Standardized reporting of perioperative complications after male artificial urinary sphincter implantation.
Academic Article
Overview
abstract
PURPOSE: To systematically assess perioperative complications after artificial urinary sphincter (AUS) implantation using the European Association of Urology (EAU) complication reporting guidelines and evaluate long-term device outcomes. METHODS: We retrospectively analyzed male patients undergoing AUS implantation between 2015 and 2020. Demographic, clinical, and surgical characteristics were described. Early complications within 6 weeks were captured using a procedure-specific complication catalog and graded according to the Clavien–Dindo Classification (CDC), in line with EAU standardized reporting recommendations. Primary endpoints were overall and major complications (CDC grade ≥ III); secondary endpoint was explantation-free survival. RESULTS: A total of consecutive 227 AUS implantations (median age 73 years, IQR 67–76) were included. Severe stress urinary incontinence was predominantly post-radical prostatectomy (81%). Cuff types included distal double cuff (58%), bulbar single cuff (26%), and transcorporal cuff (16%). Complications occurred in 47% of cases, most frequently bleeding events (61%), followed by genitourinary (12%) and infectious events (11%). Major complications requiring a reintervention occurred in 7.9% of cases. Median follow-up was 52 months (IQR 32–66), with 5-year explantation-free survival of 73%. Explantation was required in 23% of cases, primarily due to urethral erosion and infection. CONCLUSION: AUS implantation is associated with frequent early complications, though most are minor.

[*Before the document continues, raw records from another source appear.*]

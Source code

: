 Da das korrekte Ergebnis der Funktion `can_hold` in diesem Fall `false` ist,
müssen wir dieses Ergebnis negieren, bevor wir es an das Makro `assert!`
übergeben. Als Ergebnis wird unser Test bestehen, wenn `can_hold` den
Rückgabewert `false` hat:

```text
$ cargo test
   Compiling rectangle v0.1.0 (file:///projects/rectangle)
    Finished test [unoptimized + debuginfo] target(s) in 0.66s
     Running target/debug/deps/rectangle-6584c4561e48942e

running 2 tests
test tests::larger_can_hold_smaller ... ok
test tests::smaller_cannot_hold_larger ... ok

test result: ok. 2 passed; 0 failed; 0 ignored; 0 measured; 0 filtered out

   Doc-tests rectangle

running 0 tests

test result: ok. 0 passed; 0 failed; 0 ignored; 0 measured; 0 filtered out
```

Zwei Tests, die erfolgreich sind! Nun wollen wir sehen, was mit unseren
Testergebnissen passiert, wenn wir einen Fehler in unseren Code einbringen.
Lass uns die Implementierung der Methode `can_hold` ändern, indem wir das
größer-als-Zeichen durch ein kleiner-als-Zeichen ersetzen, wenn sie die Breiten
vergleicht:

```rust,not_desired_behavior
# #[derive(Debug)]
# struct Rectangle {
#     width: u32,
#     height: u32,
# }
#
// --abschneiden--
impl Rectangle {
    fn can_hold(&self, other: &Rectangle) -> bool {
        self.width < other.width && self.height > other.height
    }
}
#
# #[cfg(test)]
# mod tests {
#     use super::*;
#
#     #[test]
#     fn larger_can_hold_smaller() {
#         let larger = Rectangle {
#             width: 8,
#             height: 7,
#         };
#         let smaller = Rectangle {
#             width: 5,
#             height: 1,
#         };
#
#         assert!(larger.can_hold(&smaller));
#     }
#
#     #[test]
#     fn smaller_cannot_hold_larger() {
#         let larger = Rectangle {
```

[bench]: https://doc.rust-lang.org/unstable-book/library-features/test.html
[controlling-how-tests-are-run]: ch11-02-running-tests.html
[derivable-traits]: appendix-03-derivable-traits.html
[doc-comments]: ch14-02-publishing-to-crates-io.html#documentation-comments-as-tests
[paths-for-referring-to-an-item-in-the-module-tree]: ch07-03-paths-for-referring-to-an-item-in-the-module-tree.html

Applying a predefined, procedure-specific complication catalog according to EAU guidelines ensures systematic, comprehensive, and transparent reporting. This approach highlights clinically relevant events, supports cross-study comparability, and informs individualized patient counseling and perioperative management. SUPPLEMENTARY INFORMATION: The online version contains supplementary material available at 10.1007/s00345-026-06246-y.